** ENTRIES PROVIDED follows **
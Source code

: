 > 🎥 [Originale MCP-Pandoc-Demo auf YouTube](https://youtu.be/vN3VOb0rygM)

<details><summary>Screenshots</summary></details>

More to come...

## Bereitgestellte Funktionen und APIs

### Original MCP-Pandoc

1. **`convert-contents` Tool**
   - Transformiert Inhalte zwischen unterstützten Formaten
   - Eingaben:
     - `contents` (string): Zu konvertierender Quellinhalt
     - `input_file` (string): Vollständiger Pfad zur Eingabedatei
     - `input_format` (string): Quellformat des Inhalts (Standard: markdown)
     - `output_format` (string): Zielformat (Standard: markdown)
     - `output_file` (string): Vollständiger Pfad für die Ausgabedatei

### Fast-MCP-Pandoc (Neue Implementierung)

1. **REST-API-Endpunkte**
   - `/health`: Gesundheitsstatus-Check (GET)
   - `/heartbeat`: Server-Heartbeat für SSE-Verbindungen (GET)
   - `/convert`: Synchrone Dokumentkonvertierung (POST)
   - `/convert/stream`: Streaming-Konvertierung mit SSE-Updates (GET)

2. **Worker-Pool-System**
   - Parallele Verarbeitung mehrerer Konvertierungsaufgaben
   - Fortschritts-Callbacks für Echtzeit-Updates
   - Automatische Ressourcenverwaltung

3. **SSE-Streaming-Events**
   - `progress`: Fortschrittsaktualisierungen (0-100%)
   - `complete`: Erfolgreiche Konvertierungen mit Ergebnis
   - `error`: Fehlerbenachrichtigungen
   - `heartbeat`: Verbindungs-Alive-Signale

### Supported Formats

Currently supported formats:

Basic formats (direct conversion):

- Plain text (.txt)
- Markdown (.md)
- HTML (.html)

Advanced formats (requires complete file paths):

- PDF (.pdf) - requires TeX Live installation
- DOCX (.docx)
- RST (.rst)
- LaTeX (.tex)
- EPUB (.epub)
** End of ENTRIES PROVIDED **
YOUR GOAL -
Check each line above for the word "Vollständiger", and give only the number of lines that contain it.

TASK SOLUTION -
2